| dc.description.abstract | A violência sexual pode ser caracterizada como toda ação na qual uma pessoa, numa relação
de poder, por meio de força física, coerção, sedução ou intimação psicológica, obriga a outra
pessoa a praticar ou submeter-se a relação sexual ou a situações que possam ferir a integridade
física e/ou moral da vítima.

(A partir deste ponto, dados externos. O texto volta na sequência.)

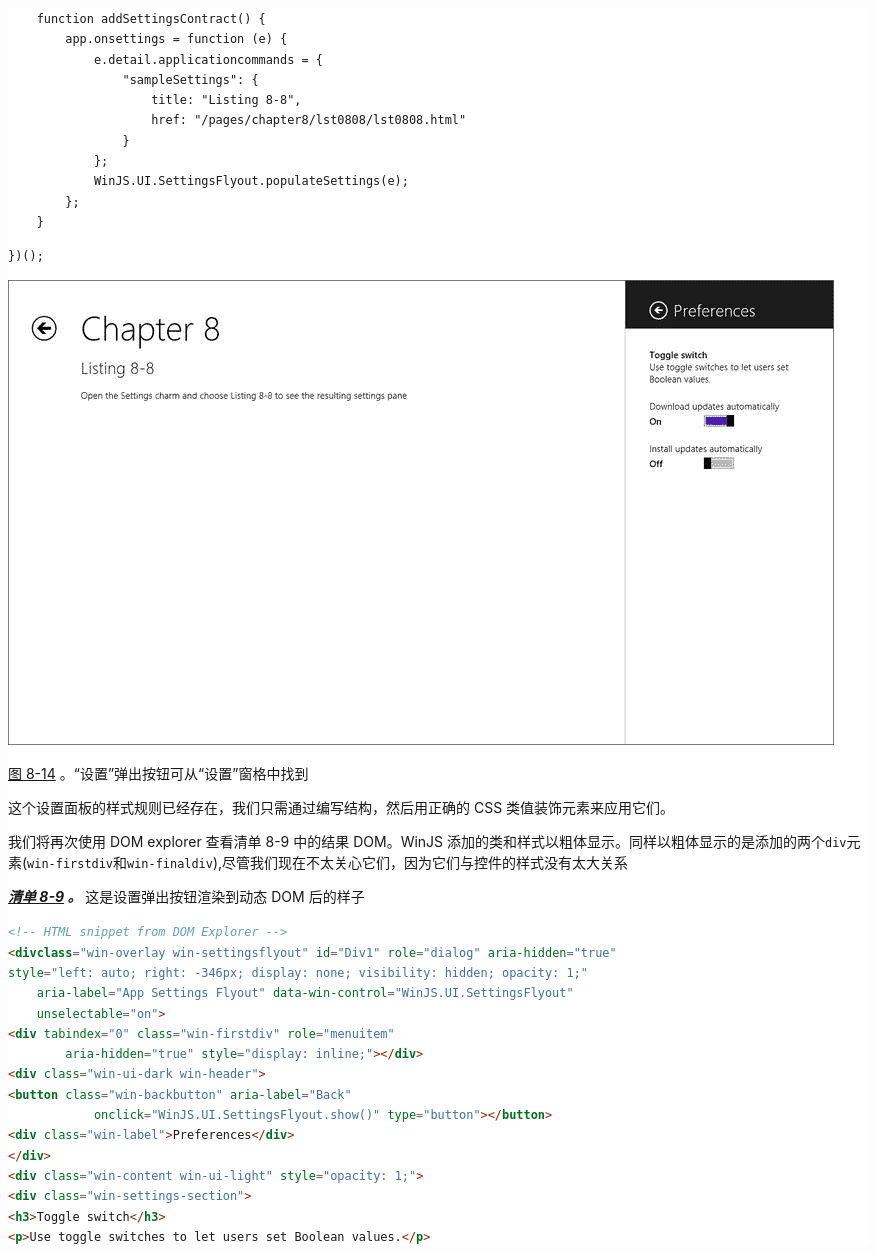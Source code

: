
 ```html
    function addSettingsContract() {
        app.onsettings = function (e) {
            e.detail.applicationcommands = {
                "sampleSettings": {
                    title: "Listing 8-8",
                    href: "/pages/chapter8/lst0808/lst0808.html"
                }
            };
            WinJS.UI.SettingsFlyout.populateSettings(e);
        };
    }
```

`})();`

![9781430249832_Fig08-14.jpg](img/9781430249832_Fig08-14.jpg)

[图 8-14](#_Fig14) 。“设置”弹出按钮可从“设置”窗格中找到

这个设置面板的样式规则已经存在，我们只需通过编写结构，然后用正确的 CSS 类值装饰元素来应用它们。

我们将再次使用 DOM explorer 查看清单 8-9 中的结果 DOM。WinJS 添加的类和样式以粗体显示。同样以粗体显示的是添加的两个`div`元素(`win-firstdiv`和`win-finaldiv`),尽管我们现在不太关心它们，因为它们与控件的样式没有太大关系

***[清单 8-9](#_list9) 。*** 这是设置弹出按钮渲染到动态 DOM 后的样子

```html
<!-- HTML snippet from DOM Explorer -->
<divclass="win-overlay win-settingsflyout" id="Div1" role="dialog" aria-hidden="true"
style="left: auto; right: -346px; display: none; visibility: hidden; opacity: 1;"
    aria-label="App Settings Flyout" data-win-control="WinJS.UI.SettingsFlyout"
    unselectable="on">
<div tabindex="0" class="win-firstdiv" role="menuitem"
        aria-hidden="true" style="display: inline;"></div>
<div class="win-ui-dark win-header">
<button class="win-backbutton" aria-label="Back"
            onclick="WinJS.UI.SettingsFlyout.show()" type="button"></button>
<div class="win-label">Preferences</div>
</div>
<div class="win-content win-ui-light" style="opacity: 1;">
<div class="win-settings-section">
<h3>Toggle switch</h3>
<p>Use toggle switches to let users set Boolean values.</p>
```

Diante disso, o presente estudo teve por objetivo determinar o perfil
epidemiológico de vítimas que sofreram violência sexual, descritos no Sistema de Informação
de Notificação e Agravos - SINAN em Anápolis – GO entre os anos 2017 e 2020. Trata-se de
um estudo ecológico, descritivo de abordagem quantitativa que tomou como fonte de
informação os casos de violência sexual contra mulheres, crianças e adolescentes, de ambos os
sexos vinculados no Departamento de Vigilância Epidemiológica da Secretaria Municipal de
Saúde de Anápolis/GO. Foram notificados 850 casos, predominando vítimas do sexo feminino
(82,1%), entre a faixa etária de 2 a 10 anos (42,2%), de cor parda (61,2%), com escolaridade
de ensino fundamental incompleto/completo (33,5%), solteira (37,1%), sendo que a conduta
mais realizada após violência sexual, foi a coleta de sangue (20%); os principais agressores
foram os pais (20,9%), o local da agressão que mais houve vítimas foi na residência (75,2%),
o tipo de violência sexual principal foi estupro (68,7%) e as vítimas foram encaminhadas,
principalmente, para o Conselho Tutelar (48,2%). As vítimas eram mulheres, crianças,
adolescentes, pardas, solteiras, com escolaridade ensino fundamental incompleto/completo e
foram agredidas, principalmente, pelos pais.